The most common forms of data cabling are: Cat 5: using twisted pair copper cables, Cat 5 cabling is unshielded and delivers a bandwidth of up to 100MHz. The distance covered by Cat 5 cables can reach up 100m and, over this distance, data signals can be carried at speeds of between 10Mbps to 100Mbps.

What data does Splunk collect? ›

Data Collection

Splunk can ingest data from a wide variety of sources, including files, directories, network events, and APIs. It supports common data formats such as CSV, JSON, and XML, as well as custom formats.

Why is Splunk so popular? ›

Splunk gives organizations the confidence they need to quickly change course while minimizing business risk. With comprehensive visibility, teams can better understand interdependencies and the downstream impact of changes in their environments.

What kind of data does Splunk usually read through? ›

The Splunk platform can index any kind of data. In particular, the Splunk platform can index any and all IT streaming, machine, and historical data, such as Microsoft Windows event logs, web server logs, live application logs, network feeds, metrics, change monitoring, message queues, archive files, and so on.

What is better than Splunk? ›

There are several alternatives to Splunk, including SigNoz, Graylog, Loggly, Dynatrace, New Relic, Datadog, Logz.io, Logstash, Fluentd, AppDynamics, and Mezmo.

Can Splunk track user activity? ›

Splunk UBA logs several types of activity for auditing. All actions performed by users in Splunk UBA are logged for auditing, including visits to dashboards and pages within the application. User logged in or out. User account created, modified, or deleted.

Where does Splunk data get stored? ›

The events are stored in in the splunk indexers in indexes in a timestamp order. By default the retention size per index is 500GB and the time retention is 6 years. It can be changed of course depending of your needs and of your storage. If you are looking for logs for application errors (splunkd.

Who competes with Splunk? ›

Top Competitors and Alternatives of Splunk

The top three of Splunk's competitors in the Log Management category are Datadog with 61.93%, Logstash with 4.99%, Loggly with 4.64% market share.

Which companies use Splunk? ›

List of companies using Splunk
CompanyCountryIndustry
JPMorgan Chase Bank, N.A.United StatesFinancial Services
EYUnited KingdomIt Services And It Consulting
Praxis EngineeringUnited StatesSoftware Development
Northrop GrummanUnited StatesDefense And Space Manufacturing
6 more rows

How can Splunk help with big data? ›

Splunk's software can be used to examine, monitor, and search for machine-generated big data through a browser-like interface. It makes searching for a particular piece of data quick and easy, and more importantly, does not require a database to store data as it uses indexes for storage.

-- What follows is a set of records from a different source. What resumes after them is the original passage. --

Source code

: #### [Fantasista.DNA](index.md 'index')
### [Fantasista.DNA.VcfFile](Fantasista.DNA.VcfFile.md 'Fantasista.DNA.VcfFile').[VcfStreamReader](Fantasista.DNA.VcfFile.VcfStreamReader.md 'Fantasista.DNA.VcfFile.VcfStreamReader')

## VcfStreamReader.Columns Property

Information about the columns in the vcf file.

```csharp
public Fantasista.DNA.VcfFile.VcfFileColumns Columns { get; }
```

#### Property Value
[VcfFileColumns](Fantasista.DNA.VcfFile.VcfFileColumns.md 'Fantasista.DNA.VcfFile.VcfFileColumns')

What is the data rate of 1 wire? ›

1-Wire is a wired half-duplex serial bus designed by Dallas Semiconductor that provides low-speed (16.3 kbit/s) data communication and supply voltage over a single conductor.

What is wired data? ›

Wired communication refers to the transmission of data over a wire-based communication technology (telecommunication cables). Wired communication is also known as wireline communication. Examples include telephone networks, cable television or internet access, and fiber-optic communication.

What is wire data format? ›

A wire formats defines the format in which messages are to be sent or received by endpoints.

What is the measurement of a wire? ›

Wire gauge is a measurement of wire diameter. This determines the amount of electric current the wire can safely carry, as well as its electrical resistance and weight.

Top Articles
Latest Posts
Recommended Articles
Article information

Author: Edwin Metz

Last Updated:

Views: 5595

Rating: 4.8 / 5 (58 voted)

Reviews: 89% of readers found this page helpful

Author information

Name: Edwin Metz

Birthday: 1997-04-16

Address: 51593 Leanne Light, Kuphalmouth, DE 50012-5183

Phone: +639107620957

Job: Corporate Banking Technician

Hobby: Reading, scrapbook, role-playing games, Fishing, Fishing, Scuba diving, Beekeeping

Introduction: My name is Edwin Metz, I am a fair, energetic, helpful, brave, outstanding, nice, helpful person who loves writing and wants to share my knowledge and understanding with you.